§ INSTRUCTIONS TO FOLLOW
Please repeat the lines below, exactly and only, from the one that holds "The city had" through the one that holds "On the morning".

§ ENTRIES PROVIDED
Segment Open

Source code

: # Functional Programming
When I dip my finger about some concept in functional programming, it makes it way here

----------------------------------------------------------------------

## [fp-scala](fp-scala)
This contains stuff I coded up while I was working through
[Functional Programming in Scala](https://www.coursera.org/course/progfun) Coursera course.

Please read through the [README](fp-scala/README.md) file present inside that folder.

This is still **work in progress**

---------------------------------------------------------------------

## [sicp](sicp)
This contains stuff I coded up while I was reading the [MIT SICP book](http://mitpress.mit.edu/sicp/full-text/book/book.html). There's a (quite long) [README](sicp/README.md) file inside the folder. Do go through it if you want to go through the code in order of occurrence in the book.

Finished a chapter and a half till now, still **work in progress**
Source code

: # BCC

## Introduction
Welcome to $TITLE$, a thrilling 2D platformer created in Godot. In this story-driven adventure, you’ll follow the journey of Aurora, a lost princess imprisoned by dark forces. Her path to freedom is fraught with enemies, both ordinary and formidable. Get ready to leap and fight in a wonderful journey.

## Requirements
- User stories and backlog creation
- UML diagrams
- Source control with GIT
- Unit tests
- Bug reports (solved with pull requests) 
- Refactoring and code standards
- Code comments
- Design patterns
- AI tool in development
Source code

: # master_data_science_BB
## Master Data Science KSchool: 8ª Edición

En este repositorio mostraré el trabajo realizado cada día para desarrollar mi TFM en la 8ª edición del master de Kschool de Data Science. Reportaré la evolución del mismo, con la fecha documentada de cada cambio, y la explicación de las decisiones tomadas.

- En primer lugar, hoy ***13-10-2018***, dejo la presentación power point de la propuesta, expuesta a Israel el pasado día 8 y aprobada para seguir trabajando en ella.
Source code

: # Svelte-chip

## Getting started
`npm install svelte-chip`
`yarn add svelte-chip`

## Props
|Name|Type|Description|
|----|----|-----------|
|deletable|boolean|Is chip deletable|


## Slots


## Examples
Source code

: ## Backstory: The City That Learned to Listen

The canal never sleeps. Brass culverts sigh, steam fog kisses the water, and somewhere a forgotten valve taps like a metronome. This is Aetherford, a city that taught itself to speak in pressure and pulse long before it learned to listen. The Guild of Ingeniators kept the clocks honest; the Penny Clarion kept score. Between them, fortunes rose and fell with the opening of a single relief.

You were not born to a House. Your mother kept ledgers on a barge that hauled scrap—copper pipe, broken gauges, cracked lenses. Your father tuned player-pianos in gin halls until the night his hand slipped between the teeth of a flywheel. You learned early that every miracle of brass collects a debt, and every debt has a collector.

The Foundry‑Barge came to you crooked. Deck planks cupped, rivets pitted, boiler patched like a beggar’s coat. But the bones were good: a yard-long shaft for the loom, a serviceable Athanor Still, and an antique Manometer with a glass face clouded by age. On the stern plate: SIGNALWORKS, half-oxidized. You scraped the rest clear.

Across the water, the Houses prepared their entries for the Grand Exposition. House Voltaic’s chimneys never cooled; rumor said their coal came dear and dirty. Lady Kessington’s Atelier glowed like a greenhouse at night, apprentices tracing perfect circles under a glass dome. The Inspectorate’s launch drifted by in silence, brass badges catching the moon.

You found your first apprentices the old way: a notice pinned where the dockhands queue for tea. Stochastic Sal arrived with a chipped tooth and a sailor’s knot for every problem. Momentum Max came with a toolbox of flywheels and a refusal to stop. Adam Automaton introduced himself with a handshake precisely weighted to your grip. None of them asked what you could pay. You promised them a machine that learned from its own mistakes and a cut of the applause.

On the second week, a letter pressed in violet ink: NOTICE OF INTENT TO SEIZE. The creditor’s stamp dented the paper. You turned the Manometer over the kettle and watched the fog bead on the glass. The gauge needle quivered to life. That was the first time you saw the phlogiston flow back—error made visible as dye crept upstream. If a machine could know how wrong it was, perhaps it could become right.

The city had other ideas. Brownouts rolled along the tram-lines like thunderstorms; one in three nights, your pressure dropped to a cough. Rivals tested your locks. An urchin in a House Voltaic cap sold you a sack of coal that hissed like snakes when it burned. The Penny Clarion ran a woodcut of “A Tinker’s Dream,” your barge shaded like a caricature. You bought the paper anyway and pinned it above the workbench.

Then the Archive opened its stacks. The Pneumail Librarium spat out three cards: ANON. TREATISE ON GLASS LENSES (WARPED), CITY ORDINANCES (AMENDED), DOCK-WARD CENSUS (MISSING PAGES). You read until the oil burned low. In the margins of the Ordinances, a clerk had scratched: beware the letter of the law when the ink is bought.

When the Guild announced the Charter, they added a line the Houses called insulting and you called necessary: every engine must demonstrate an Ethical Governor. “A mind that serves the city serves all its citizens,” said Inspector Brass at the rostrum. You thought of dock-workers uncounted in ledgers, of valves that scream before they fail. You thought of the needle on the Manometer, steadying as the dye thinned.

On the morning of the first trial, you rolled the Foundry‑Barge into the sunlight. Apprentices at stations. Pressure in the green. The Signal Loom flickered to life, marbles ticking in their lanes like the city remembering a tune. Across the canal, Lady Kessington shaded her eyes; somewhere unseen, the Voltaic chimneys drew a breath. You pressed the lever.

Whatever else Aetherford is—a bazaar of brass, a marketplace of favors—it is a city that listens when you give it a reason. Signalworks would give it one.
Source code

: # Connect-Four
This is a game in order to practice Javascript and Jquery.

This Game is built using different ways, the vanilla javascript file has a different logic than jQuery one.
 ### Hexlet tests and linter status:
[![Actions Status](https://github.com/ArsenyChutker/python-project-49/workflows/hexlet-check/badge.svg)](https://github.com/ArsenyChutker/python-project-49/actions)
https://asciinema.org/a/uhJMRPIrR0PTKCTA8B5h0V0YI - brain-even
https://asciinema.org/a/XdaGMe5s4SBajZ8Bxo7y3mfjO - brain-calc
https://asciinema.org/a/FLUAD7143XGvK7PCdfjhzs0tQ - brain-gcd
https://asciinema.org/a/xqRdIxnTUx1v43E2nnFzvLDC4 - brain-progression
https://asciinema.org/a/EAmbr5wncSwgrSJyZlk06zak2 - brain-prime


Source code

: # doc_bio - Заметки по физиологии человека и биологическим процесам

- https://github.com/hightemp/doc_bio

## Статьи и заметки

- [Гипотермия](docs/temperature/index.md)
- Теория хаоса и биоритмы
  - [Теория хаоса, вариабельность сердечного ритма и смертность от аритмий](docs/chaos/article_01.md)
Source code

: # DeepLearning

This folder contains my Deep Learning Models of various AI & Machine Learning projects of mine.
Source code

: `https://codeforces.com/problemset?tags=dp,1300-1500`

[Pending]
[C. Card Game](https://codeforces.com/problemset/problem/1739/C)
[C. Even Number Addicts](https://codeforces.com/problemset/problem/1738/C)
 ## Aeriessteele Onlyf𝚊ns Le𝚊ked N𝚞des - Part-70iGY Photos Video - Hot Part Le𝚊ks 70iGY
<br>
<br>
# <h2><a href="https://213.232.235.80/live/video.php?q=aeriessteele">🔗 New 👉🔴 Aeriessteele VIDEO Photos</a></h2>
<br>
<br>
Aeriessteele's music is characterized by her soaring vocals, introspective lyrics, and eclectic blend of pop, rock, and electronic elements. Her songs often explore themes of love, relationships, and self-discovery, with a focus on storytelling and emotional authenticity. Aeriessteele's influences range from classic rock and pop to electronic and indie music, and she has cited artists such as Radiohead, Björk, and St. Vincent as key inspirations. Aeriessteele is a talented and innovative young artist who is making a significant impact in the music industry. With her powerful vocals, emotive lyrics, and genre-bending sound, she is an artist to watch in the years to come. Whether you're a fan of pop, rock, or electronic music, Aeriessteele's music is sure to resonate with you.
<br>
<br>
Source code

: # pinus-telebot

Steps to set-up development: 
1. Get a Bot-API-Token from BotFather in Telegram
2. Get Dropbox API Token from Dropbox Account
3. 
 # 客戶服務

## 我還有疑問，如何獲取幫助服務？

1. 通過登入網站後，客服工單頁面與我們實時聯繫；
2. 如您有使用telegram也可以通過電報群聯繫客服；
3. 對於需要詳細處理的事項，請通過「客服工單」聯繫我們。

Segment Closed

§ WRITTEN SOLUTION
The city had other ideas. Brownouts rolled along the tram-lines like thunderstorms; one in three nights, your pressure dropped to a cough. Rivals tested your locks. An urchin in a House Voltaic cap sold you a sack of coal that hissed like snakes when it burned. The Penny Clarion ran a woodcut of “A Tinker’s Dream,” your barge shaded like a caricature. You bought the paper anyway and pinned it above the workbench.

Then the Archive opened its stacks. The Pneumail Librarium spat out three cards: ANON. TREATISE ON GLASS LENSES (WARPED), CITY ORDINANCES (AMENDED), DOCK-WARD CENSUS (MISSING PAGES). You read until the oil burned low. In the margins of the Ordinances, a clerk had scratched: beware the letter of the law when the ink is bought.

When the Guild announced the Charter, they added a line the Houses called insulting and you called necessary: every engine must demonstrate an Ethical Governor. “A mind that serves the city serves all its citizens,” said Inspector Brass at the rostrum. You thought of dock-workers uncounted in ledgers, of valves that scream before they fail. You thought of the needle on the Manometer, steadying as the dye thinned.

On the morning of the first trial, you rolled the Foundry‑Barge into the sunlight. Apprentices at stations. Pressure in the green. The Signal Loom flickered to life, marbles ticking in their lanes like the city remembering a tune. Across the canal, Lady Kessington shaded her eyes; somewhere unseen, the Voltaic chimneys drew a breath. You pressed the lever.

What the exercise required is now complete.